The idea that Apple are masters of design is one of the great modern myths of industry, one of the great PR triumphs. The iPod may have been a good design, but it is an exception rather than the rule. No USB ports on the iPad! That was like Apple spitting on their customers.
‘get rid of the parts that are not essential’. To whom? I need a three button mouse to do my work. They could have put three buttons on the laptop and have the button functions set in software so that they defaulted to all being left click, but with an _option_ to change it. But no. Apple tells me how to use my computer, and limits what I can use it for. It is like a car manufacturer making the car ‘simpler’ by not allowing me to adjust the mirrors and the seat.

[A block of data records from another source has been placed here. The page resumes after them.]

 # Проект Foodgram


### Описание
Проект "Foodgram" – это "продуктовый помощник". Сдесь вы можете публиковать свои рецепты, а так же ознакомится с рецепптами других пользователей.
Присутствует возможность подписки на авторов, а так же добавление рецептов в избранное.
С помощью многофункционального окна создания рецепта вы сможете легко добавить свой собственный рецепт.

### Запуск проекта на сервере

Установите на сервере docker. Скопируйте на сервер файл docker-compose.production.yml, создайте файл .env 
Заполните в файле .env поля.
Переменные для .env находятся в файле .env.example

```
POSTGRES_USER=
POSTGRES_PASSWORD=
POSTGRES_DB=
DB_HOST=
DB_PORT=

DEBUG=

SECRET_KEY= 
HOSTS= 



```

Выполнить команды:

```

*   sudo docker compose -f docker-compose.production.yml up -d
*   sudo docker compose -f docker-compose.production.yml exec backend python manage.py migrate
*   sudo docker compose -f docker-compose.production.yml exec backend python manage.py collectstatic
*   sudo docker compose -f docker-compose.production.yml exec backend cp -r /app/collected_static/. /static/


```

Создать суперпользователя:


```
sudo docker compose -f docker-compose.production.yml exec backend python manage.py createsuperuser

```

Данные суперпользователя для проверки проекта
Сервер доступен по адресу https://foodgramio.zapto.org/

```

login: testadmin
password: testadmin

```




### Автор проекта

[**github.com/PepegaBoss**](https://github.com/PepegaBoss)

Oh yes, and you can’t open the windows _and_ have the radio on at the same time. Yes it is simpler (and no doubt cheaper to manufacture). Is it more useful? Does it help me to get things done? No. I think for all their rhetoric about ‘digging deeper’ they need to go down another level — why do they want simplicity? Is it really a good thing of itself when it eats into usability? A rock is pretty simple. But it is correspondingly limited in what it can be used for.

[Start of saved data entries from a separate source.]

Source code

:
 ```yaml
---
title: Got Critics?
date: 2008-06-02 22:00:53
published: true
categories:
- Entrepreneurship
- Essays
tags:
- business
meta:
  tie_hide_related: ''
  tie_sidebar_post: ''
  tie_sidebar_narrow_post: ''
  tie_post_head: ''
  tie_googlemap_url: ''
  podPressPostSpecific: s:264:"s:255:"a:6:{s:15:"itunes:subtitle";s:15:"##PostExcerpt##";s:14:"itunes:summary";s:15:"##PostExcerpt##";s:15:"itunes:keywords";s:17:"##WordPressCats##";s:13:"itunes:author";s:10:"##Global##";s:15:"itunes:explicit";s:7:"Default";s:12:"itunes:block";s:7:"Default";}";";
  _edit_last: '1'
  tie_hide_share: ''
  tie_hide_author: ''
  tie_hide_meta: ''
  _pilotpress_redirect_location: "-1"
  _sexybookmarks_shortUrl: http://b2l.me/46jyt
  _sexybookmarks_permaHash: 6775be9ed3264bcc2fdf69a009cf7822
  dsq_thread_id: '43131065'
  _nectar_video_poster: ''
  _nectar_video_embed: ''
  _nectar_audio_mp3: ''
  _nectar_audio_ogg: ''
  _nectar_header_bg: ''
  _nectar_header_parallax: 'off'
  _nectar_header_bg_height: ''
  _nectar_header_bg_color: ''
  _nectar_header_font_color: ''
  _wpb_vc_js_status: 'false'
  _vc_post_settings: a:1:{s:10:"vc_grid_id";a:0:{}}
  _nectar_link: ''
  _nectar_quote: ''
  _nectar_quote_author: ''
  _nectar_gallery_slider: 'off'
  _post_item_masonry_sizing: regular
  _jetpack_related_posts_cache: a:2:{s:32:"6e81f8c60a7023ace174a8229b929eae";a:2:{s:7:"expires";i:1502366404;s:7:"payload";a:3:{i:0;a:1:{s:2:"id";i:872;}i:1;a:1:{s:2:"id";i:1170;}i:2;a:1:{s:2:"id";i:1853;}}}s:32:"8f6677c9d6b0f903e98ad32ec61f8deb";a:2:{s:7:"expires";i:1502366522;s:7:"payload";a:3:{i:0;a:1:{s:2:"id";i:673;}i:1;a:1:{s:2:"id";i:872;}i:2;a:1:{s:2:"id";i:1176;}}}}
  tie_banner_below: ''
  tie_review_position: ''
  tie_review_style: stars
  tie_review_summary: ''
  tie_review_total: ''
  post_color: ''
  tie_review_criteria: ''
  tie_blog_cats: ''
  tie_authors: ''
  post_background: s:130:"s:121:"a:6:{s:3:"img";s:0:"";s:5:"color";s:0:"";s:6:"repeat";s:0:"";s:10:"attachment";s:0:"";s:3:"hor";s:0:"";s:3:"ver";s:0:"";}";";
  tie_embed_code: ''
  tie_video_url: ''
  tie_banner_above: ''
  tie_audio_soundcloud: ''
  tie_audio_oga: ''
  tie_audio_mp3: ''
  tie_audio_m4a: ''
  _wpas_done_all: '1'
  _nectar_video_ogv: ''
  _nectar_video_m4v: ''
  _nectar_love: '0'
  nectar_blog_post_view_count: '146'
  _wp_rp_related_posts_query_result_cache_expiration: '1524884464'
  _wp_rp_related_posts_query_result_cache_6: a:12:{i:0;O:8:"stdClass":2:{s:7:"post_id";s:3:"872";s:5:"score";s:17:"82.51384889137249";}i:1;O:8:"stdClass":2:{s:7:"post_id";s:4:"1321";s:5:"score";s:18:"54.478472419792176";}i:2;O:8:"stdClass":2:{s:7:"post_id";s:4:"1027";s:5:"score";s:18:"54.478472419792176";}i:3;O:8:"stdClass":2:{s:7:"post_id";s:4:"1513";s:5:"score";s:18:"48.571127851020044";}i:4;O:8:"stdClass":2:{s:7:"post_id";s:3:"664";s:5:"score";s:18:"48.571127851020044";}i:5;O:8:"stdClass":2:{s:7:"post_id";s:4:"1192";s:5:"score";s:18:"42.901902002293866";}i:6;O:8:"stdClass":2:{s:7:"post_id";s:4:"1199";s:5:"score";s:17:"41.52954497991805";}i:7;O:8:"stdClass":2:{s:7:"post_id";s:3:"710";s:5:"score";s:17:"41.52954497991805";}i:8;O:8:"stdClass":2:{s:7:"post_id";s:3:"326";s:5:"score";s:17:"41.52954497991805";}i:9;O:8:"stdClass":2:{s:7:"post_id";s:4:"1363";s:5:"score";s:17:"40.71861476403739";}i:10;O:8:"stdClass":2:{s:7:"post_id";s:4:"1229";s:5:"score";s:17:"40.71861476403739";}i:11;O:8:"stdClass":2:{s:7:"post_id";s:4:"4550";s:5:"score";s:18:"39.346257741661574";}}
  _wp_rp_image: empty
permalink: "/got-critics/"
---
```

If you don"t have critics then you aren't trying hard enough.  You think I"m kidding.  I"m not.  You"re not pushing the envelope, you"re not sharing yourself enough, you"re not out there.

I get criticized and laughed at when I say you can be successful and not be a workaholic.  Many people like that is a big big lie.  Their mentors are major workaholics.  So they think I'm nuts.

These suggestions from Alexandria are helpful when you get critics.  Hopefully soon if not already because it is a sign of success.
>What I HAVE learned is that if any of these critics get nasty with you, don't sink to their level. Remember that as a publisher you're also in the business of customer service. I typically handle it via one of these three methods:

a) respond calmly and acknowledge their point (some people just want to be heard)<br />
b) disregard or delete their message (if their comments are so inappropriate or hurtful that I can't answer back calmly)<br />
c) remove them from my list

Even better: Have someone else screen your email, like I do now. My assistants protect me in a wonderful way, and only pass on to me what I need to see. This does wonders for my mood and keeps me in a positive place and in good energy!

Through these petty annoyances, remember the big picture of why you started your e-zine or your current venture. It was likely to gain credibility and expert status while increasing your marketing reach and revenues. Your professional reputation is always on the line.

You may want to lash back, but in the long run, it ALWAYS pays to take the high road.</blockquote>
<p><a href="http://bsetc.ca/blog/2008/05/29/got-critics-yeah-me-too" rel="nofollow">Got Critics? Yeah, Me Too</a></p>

Simplicity is not a goal of itself, it must contribute to a far more important goal — fitness for purpose. Being pretty does not hep a computer be fit for purpose. One should not confuse brushed aluminium for genuine substance. Being simple helps if it makes use more intuitive, but not if it then precludes important uses of the machine. Plainly users like me should simply buy something else, which is a shame because Apple’s operating system is quite excellent, Pity they don’t give users the flexibility to easily install it on non-Mac hardware. But then, that is just another example of their draconian corporate culture.
Plainly design is always going to result in compromise. There are always more options that could be installed, making a machine more and more and more complex. It is fair to say that Apple designers have chosen a certain set of capabilities as what their customers need, and these mesh well with many customers and not with others. Hence my criticism is simply like saying ‘Mac don’t do what _I_ want them to’. I admit it. But why congratulate them for setting the bar low?
Darren
November 20, 2011 at 8:42 am
Hmmm…I think on this issue, we’re going to have to agree to disagree, because I’m an unapologetic Apple fan. (There’s perhaps half an hour in my entire day when I’m not physically touching or within two feet of an Apple product.) That said, you make some good points: when I got the iPad and my most recent MacBook, I was pretty frustrated by certain features, and it took me a long time to customize them to the point where I could use them as intuitively as I’d like. Even now, there are a few mystifying design choices that I just can’t get behind, like the removal of the “Save As” feature in the latest version of Mac OS X. Since I basically just use my computer to write, play media, and go online, it isn’t a big deal, but I can see how this would be a dealbreaker for other users.
All the same, I think Apple has generally been a design force for good, and that they’ve done remarkable things. And for me, they’ve almost always been a pleasure to use, although that’s partially due to the fact that my user expectations have been shaped by Apple since my teen years. (I’ve never used anything else at home.) The real challenge for Apple lies in balancing the two contradictory aspects of their mission, which is that they’re making products both for a selective elite and for everyone in the world. There’s a great interview with Walter Murch, recently posted here, where he talks about how Final Cut Pro X, while striving to become accessible to a much wider pool of users, has become less useful to the professional editors who use it for a living. Which is is a real concern. And as far as design goes, that’s a much bigger, and more interesting, challenge.